Opinion Piece By: Beverly Kwakye
Nov. 12, 2012
At the tender age of five, young kindergarten students are taught the basic principles of manners and respect. Children learn to share, listen to their elders, keep their hands to themselves, say please and thank you, etc. The goal is to shape young boys and girls so they’ll grow into good-natured adults in the future. Despite children learning these principles of discipline, they seem only to be carried out through grade school. As many children grow older, they trade their prior knowledge of etiquette and respect for impudence and discourtesy.
Imagine a student busily walking down a hallway. That student then accidentally bumps into another student. The first student, barely facing the second, quickly whispers “my bad” and walks away. Whatever happened to the phrase “I’m sorry” as a proper apology? Believe it or not, these students were once the respectable boys and girls from any kindergarten class.

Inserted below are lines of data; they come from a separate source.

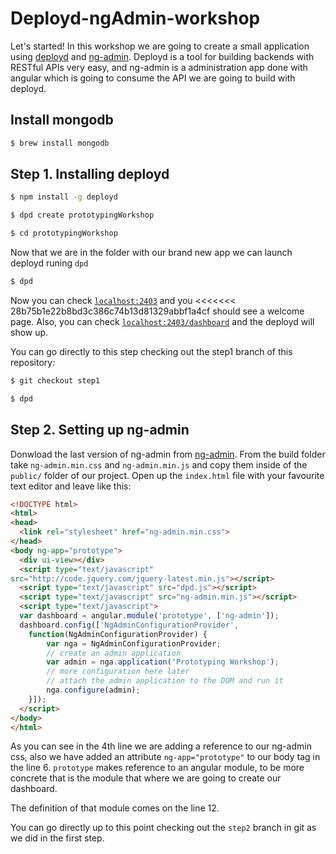 # Deployd-ngAdmin-workshop

Let's started! In this workshop we are going to create a small
application using [deployd](https://github.com/deployd/deployd) and
[ng-admin](https://github.com/marmelab/ng-admin). Deployd is a tool for
building backends with RESTful APIs very easy, and ng-admin is a
administration app done with angular which is going to consume the API
we are going to build with deployd.

## Install mongodb
```bash
$ brew install mongodb
```

## Step 1. Installing deployd

```bash
$ npm install -g deployd

$ dpd create prototypingWorkshop

$ cd prototypingWorkshop
```

Now that we are in the folder with our brand new app we can launch
deployd runing `dpd`

```bash
$ dpd
```

Now you can check [`localhost:2403`](http://localhost:2403) and you
<<<<<<< 28b75b1e22b8bd3c386c74b13d81329abbf1a4cf
should see a welcome page. Also, you can check
[`localhost:2403/dashboard`](http://localhost:2403/dashboard) and the
deployd will show up.

You can go directly to this step checking out the step1 branch of this
repository:

```bash
$ git checkout step1

$ dpd
```

## Step 2. Setting up ng-admin

Donwload the last version of ng-admin from
[ng-admin](https://github.com/marmelab/ng-admin/archive/v0.9.1.zip).
From the build folder take `ng-admin.min.css` and `ng-admin.min.js` and
copy them inside of the `public/` folder of our project. Open up the
`index.html` file with your favourite text editor and leave like this:

```html
<!DOCTYPE html>
<html>
<head>
  <link rel="stylesheet" href="ng-admin.min.css">
</head>
<body ng-app="prototype">
  <div ui-view></div>
  <script type="text/javascript"
src="http://code.jquery.com/jquery-latest.min.js"></script>
  <script type="text/javascript" src="dpd.js"></script>
  <script type="text/javascript" src="ng-admin.min.js"></script>
  <script type="text/javascript">
  var dashboard = angular.module('prototype', ['ng-admin']);
  dashboard.config(['NgAdminConfigurationProvider',
    function(NgAdminConfigurationProvider) {
        var nga = NgAdminConfigurationProvider;
        // create an admin application
        var admin = nga.application('Prototyping Workshop');
        // more configuration here later
        // attach the admin application to the DOM and run it
        nga.configure(admin);
    }]);
  </script>
</body>
</html>
```

As you can see in the 4th line we are adding a reference to our
ng-admin css, also we have added an attribute `ng-app="prototype"`
to our body tag in the line 6. `prototype` makes reference to an angular
module, to be more concrete that is the module that where we are going
to create our dashboard.

The definition of that module comes on the line 12.

You can go directly up to this point checking out the `step2` branch in
git as we did in the first step.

If people learn these rules of etiquette while young, then why do they seem to forget to use them in their everyday lives as they get older? My input on this issue goes back to the concept of authority. Children are accustomed to speaking to those with a higher authority with respect. Elders often forget that regardless of whom they are speaking to, they are still obligated to show that being respect. This type of behavior does not only exist in the lives of children and teens but exists in the lives of adults.
Adults are the main focus of this topic because they too forget the etiquette they once learned. Whether it’s in the house or at the workplace, every day, adults are in need of a constant reminder of the do’s and don’ts’s of etiquette. Many adults fall victim to committing minor or unintentional acts of discourtesy like speaking out of turn or an attitude slip. More commonly, adults often forget to say a simple hello to address a bystander’s presence. Adults seldom realize how rude they as elders can be. Elders often forget that being as generous and courteous as a kindergarten student still applies to them no matter their place in life. I think we all need to go back to kindergarten to learn what we were once taught.